I’m honored to announce that Richard Neher and I have won the Open Science Prize for our work on nextstrain.org. This has been a really fun journey. The initial idea stemmed from a workshop at the Kavli Institute in Santa Barbara in summer 2014, where there were lots of discussions between me, Richard, Michael Lässig, Marta Łuksza and Colin Russell about flu forecasting. This inspired me to start on a prototype pipeline that would download flu data, build trees and do a simple D3 visualization. I put this up on GitHub and wasn’t doing much with it until Richard picked it up and used it for a project on “local branching index”. We joined forces at this point and ended up with the first version of nextflu in February 2015. We’ve been been working steadily to improve flu functionality since then. The next major innovation came in summer 2015, when Nick Loman contacted us about getting Ebola phylogenies shared from his on-the-ground work. We stood up a pipeline heavily borrowed from flu in June 2015 and continued updating the site as new data came in from Nick, Josh Quick, Matt Cotten, Ian Goodfellow and others. Since then, we’ve been trying to stay on top of Zika virus, with an initial version going up in Feb 2016 with all of the 17 available Zika genomes. Nick Loman (again), Oli Pybus and Kristian Andersen have been great at sharing sequences for this. With Alli Black in the lab, we also got involved in the actual sequencing work in Brazil and in the USVI.

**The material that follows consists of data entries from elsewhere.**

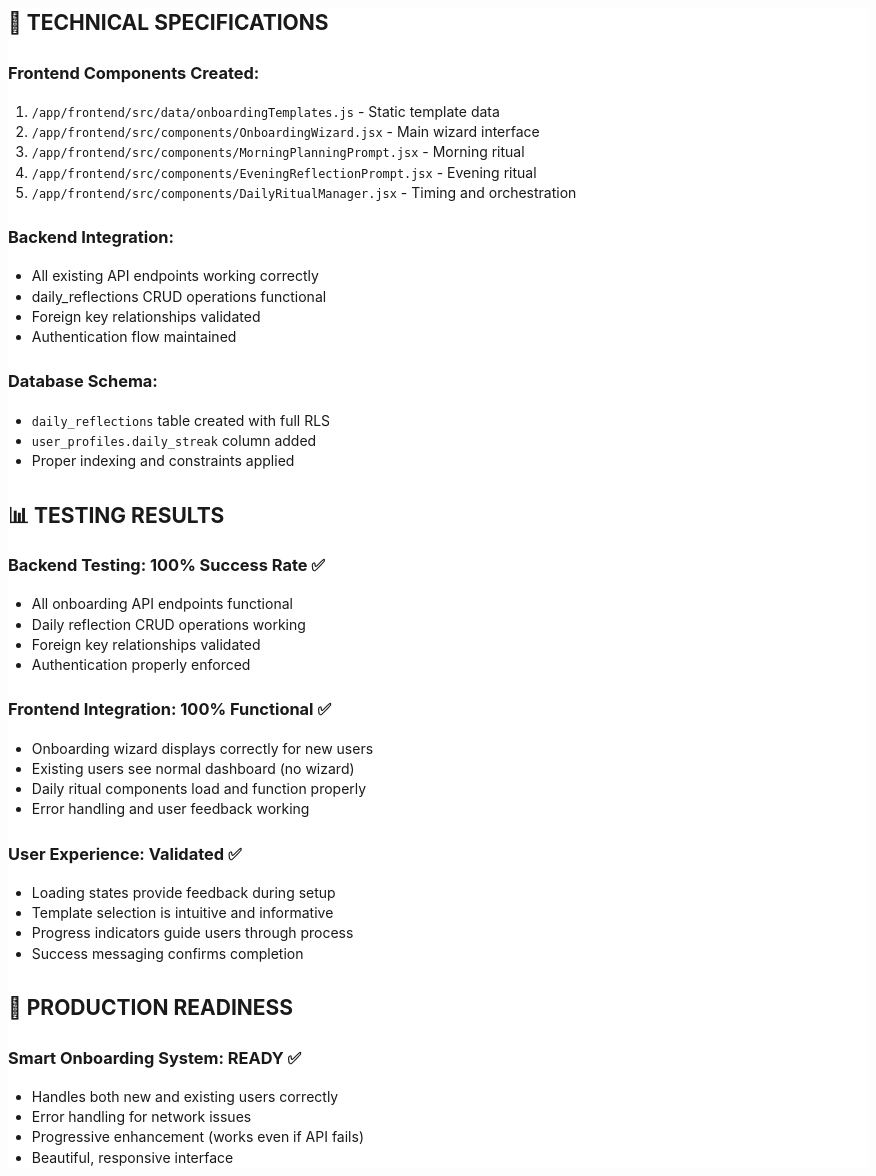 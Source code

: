 ## 🔧 **TECHNICAL SPECIFICATIONS**

### **Frontend Components Created:**
1. `/app/frontend/src/data/onboardingTemplates.js` - Static template data
2. `/app/frontend/src/components/OnboardingWizard.jsx` - Main wizard interface
3. `/app/frontend/src/components/MorningPlanningPrompt.jsx` - Morning ritual
4. `/app/frontend/src/components/EveningReflectionPrompt.jsx` - Evening ritual
5. `/app/frontend/src/components/DailyRitualManager.jsx` - Timing and orchestration

### **Backend Integration:**
- All existing API endpoints working correctly
- daily_reflections CRUD operations functional
- Foreign key relationships validated
- Authentication flow maintained

### **Database Schema:**
- `daily_reflections` table created with full RLS
- `user_profiles.daily_streak` column added
- Proper indexing and constraints applied

## 📊 **TESTING RESULTS**

### **Backend Testing: 100% Success Rate** ✅
- All onboarding API endpoints functional
- Daily reflection CRUD operations working
- Foreign key relationships validated
- Authentication properly enforced

### **Frontend Integration: 100% Functional** ✅
- Onboarding wizard displays correctly for new users
- Existing users see normal dashboard (no wizard)
- Daily ritual components load and function properly
- Error handling and user feedback working

### **User Experience: Validated** ✅
- Loading states provide feedback during setup
- Template selection is intuitive and informative
- Progress indicators guide users through process
- Success messaging confirms completion

## 🚀 **PRODUCTION READINESS**

### **Smart Onboarding System: READY** ✅
- Handles both new and existing users correctly
- Error handling for network issues
- Progressive enhancement (works even if API fails)
- Beautiful, responsive interface

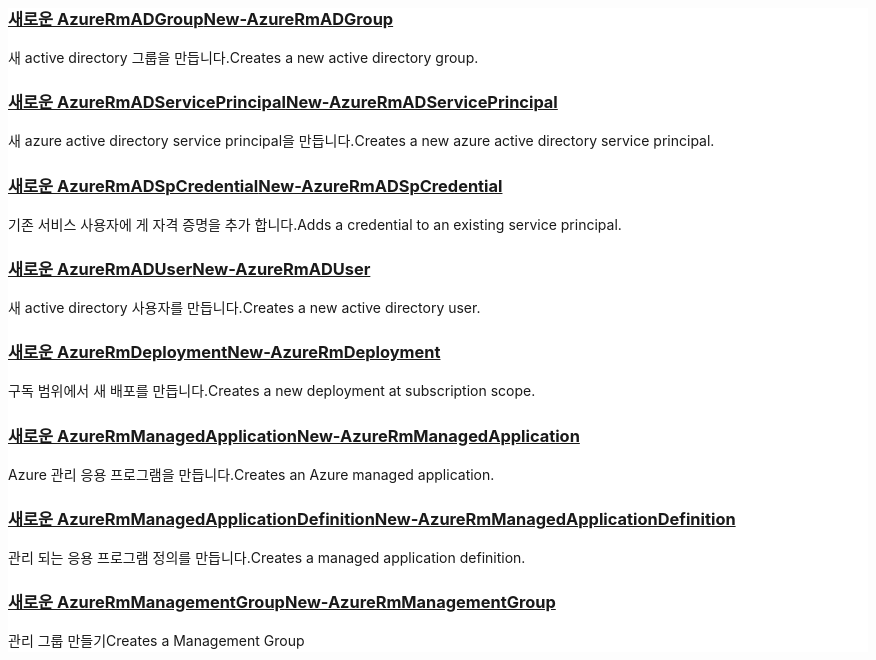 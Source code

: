 ### [<span data-ttu-id="c216b-171">새로운 AzureRmADGroup</span><span class="sxs-lookup"><span data-stu-id="c216b-171">New-AzureRmADGroup</span></span>](New-AzureRmADGroup.md)
<span data-ttu-id="c216b-172">새 active directory 그룹을 만듭니다.</span><span class="sxs-lookup"><span data-stu-id="c216b-172">Creates a new active directory group.</span></span>

### [<span data-ttu-id="c216b-173">새로운 AzureRmADServicePrincipal</span><span class="sxs-lookup"><span data-stu-id="c216b-173">New-AzureRmADServicePrincipal</span></span>](New-AzureRmADServicePrincipal.md)
<span data-ttu-id="c216b-174">새 azure active directory service principal을 만듭니다.</span><span class="sxs-lookup"><span data-stu-id="c216b-174">Creates a new azure active directory service principal.</span></span>

### [<span data-ttu-id="c216b-175">새로운 AzureRmADSpCredential</span><span class="sxs-lookup"><span data-stu-id="c216b-175">New-AzureRmADSpCredential</span></span>](New-AzureRmADSpCredential.md)
<span data-ttu-id="c216b-176">기존 서비스 사용자에 게 자격 증명을 추가 합니다.</span><span class="sxs-lookup"><span data-stu-id="c216b-176">Adds a credential to an existing service principal.</span></span>

### [<span data-ttu-id="c216b-177">새로운 AzureRmADUser</span><span class="sxs-lookup"><span data-stu-id="c216b-177">New-AzureRmADUser</span></span>](New-AzureRmADUser.md)
<span data-ttu-id="c216b-178">새 active directory 사용자를 만듭니다.</span><span class="sxs-lookup"><span data-stu-id="c216b-178">Creates a new active directory user.</span></span>

### [<span data-ttu-id="c216b-179">새로운 AzureRmDeployment</span><span class="sxs-lookup"><span data-stu-id="c216b-179">New-AzureRmDeployment</span></span>](New-AzureRmDeployment.md)
<span data-ttu-id="c216b-180">구독 범위에서 새 배포를 만듭니다.</span><span class="sxs-lookup"><span data-stu-id="c216b-180">Creates a new deployment at subscription scope.</span></span>

### [<span data-ttu-id="c216b-181">새로운 AzureRmManagedApplication</span><span class="sxs-lookup"><span data-stu-id="c216b-181">New-AzureRmManagedApplication</span></span>](New-AzureRmManagedApplication.md)
<span data-ttu-id="c216b-182">Azure 관리 응용 프로그램을 만듭니다.</span><span class="sxs-lookup"><span data-stu-id="c216b-182">Creates an Azure managed application.</span></span>

### [<span data-ttu-id="c216b-183">새로운 AzureRmManagedApplicationDefinition</span><span class="sxs-lookup"><span data-stu-id="c216b-183">New-AzureRmManagedApplicationDefinition</span></span>](New-AzureRmManagedApplicationDefinition.md)
<span data-ttu-id="c216b-184">관리 되는 응용 프로그램 정의를 만듭니다.</span><span class="sxs-lookup"><span data-stu-id="c216b-184">Creates a managed application definition.</span></span>

### [<span data-ttu-id="c216b-185">새로운 AzureRmManagementGroup</span><span class="sxs-lookup"><span data-stu-id="c216b-185">New-AzureRmManagementGroup</span></span>](New-AzureRmManagementGroup.md)
<span data-ttu-id="c216b-186">관리 그룹 만들기</span><span class="sxs-lookup"><span data-stu-id="c216b-186">Creates a Management Group</span></span>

So, it seems fitting that almost exactly two years after initial launch of nextflu in Feb 2015, that we’re launching a completely revamped nextstrain.org site. We’ve been engaged in this refactor for almost 9 months now and it’s finally out the door. We have a bunch of new features (like a zoomable map showing transmissions, multiple tree layouts, root-to-tip plots, multiselect filters, and sharable visualization state via the URL). All this was made possible by a lot of clever and dedicated work by Colin Megill and also James Hadfield. Check out the new site. We hope you find it interesting / useful.